Abstract

Since the beginning of the 1950s Arabic poets have demonstrated a clear, sometimes even excessive, predilection for legendary characters and events in their writings, occasionally resulting in obscurity. This tendency helped to raise the level of dramatic expression in poetry, at the expense of musicality and rhythm. With time the narrative nature of poetic writing became ever more clearly a salient feature in the evolution of Arabic poetry, accompanied by important stylistic, artistic and formal changes as well. Simultaneously with these changes interest grew in folk literature, various aspects of which, especially folktales, imposed themselves as one of the most vital and significant sources of Arabic poetry. A number of poets took inspiration from these tales, or from some of their characters, and turned them into instruments of artistic expression. Among the most prominent of these poets we may count Amal Dunqul and ʿIzz al-Dīn al-Manāṣra.The present study presents a comparative reading of poems written by these two writers, with a focus on uncovering the folk elements in them, providing an analysis of the artistic features of each poem, and inquiring into the extent to which folktale and folktale techniques entered into their overall artistic structure.

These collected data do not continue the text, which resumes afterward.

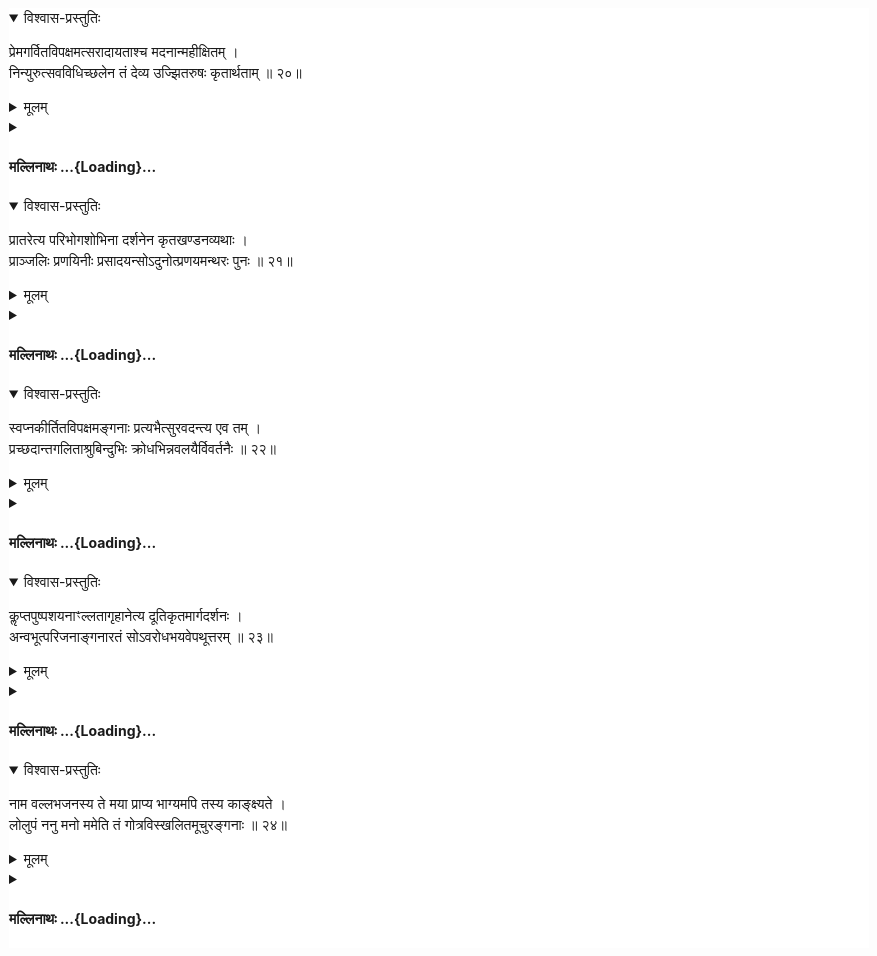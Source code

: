 <details open><summary>विश्वास-प्रस्तुतिः</summary>


प्रेमगर्वितविपक्षमत्सरादायताश्च मदनान्महीक्षितम् ।  
निन्युरुत्सवविधिच्छलेन तं देव्य उज्झितरुषः कृतार्थताम् ॥ २०॥
</details>
<details><summary>मूलम्</summary></details>  
<div class="js_include collapsed" newlevelforh1="4" title="मल्लिनाथः" unfilled url="/kAvyam/TIkA/padyam/kAlidAsaH/raghuvaMsham/mallinAthaH/19/20.md">
<details><summary><h4>मल्लिनाथः ...{Loading}...</h4></summary></details>
</div>
<div caption="वेदभूमिपाठः" class="audioEmbed" src="https://archive.org/download/Raghuvamsha-mUlam-vedabhoomi.org/Raghuvamsha-Sarga19-21-40.mp3"></div>

<details open><summary>विश्वास-प्रस्तुतिः</summary>

प्रातरेत्य परिभोगशोभिना दर्शनेन कृतखण्डनव्यथाः ।  
प्राञ्जलिः प्रणयिनीः प्रसादयन्सोऽदुनोत्प्रणयमन्थरः पुनः ॥ २१॥
</details>
<details><summary>मूलम्</summary></details>  
<div class="js_include collapsed" newlevelforh1="4" title="मल्लिनाथः" unfilled url="/kAvyam/TIkA/padyam/kAlidAsaH/raghuvaMsham/mallinAthaH/19/21.md">
<details><summary><h4>मल्लिनाथः ...{Loading}...</h4></summary></details>
</div>

<details open><summary>विश्वास-प्रस्तुतिः</summary>


स्वप्नकीर्तितविपक्षमङ्गनाः प्रत्यभैत्सुरवदन्त्य एव तम् ।  
प्रच्छदान्तगलिताश्रुबिन्दुभिः क्रोधभिन्नवलयैर्विवर्तनैः ॥ २२॥
</details>
<details><summary>मूलम्</summary></details>  
<div class="js_include collapsed" newlevelforh1="4" title="मल्लिनाथः" unfilled url="/kAvyam/TIkA/padyam/kAlidAsaH/raghuvaMsham/mallinAthaH/19/22.md">
<details><summary><h4>मल्लिनाथः ...{Loading}...</h4></summary></details>
</div>

<details open><summary>विश्वास-प्रस्तुतिः</summary>


कॢप्तपुष्पशयनाꣳल्लतागृहानेत्य दूतिकृतमार्गदर्शनः ।  
अन्वभूत्परिजनाङ्गनारतं सोऽवरोधभयवेपथूत्तरम् ॥ २३॥
</details>
<details><summary>मूलम्</summary></details>  
<div class="js_include collapsed" newlevelforh1="4" title="मल्लिनाथः" unfilled url="/kAvyam/TIkA/padyam/kAlidAsaH/raghuvaMsham/mallinAthaH/19/23.md">
<details><summary><h4>मल्लिनाथः ...{Loading}...</h4></summary></details>
</div>

<details open><summary>विश्वास-प्रस्तुतिः</summary>


नाम वल्लभजनस्य ते मया प्राप्य भाग्यमपि तस्य काङ्क्ष्यते ।  
लोलुपं ननु मनो ममेति तं गोत्रविस्खलितमूचुरङ्गनाः ॥ २४॥
</details>
<details><summary>मूलम्</summary></details>  
<div class="js_include collapsed" newlevelforh1="4" title="मल्लिनाथः" unfilled url="/kAvyam/TIkA/padyam/kAlidAsaH/raghuvaMsham/mallinAthaH/19/24.md">
<details><summary><h4>मल्लिनाथः ...{Loading}...</h4></summary></details>
</div>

A thorough investigation has revealed that al-Manāṣra pioneered the literary use of the character of Zarqāʼ al-Yamāma as a pivotal element in the text, something which no modern Arab poet did before him. He was followed in this by Amal Dunqul with his poem ‘Crying before Zarqāʼ al-Yamāma’ (al-Bukāʾ bayna yaday Zarqāʾ al-Yamām), which became better-known than the poem of his predecessor.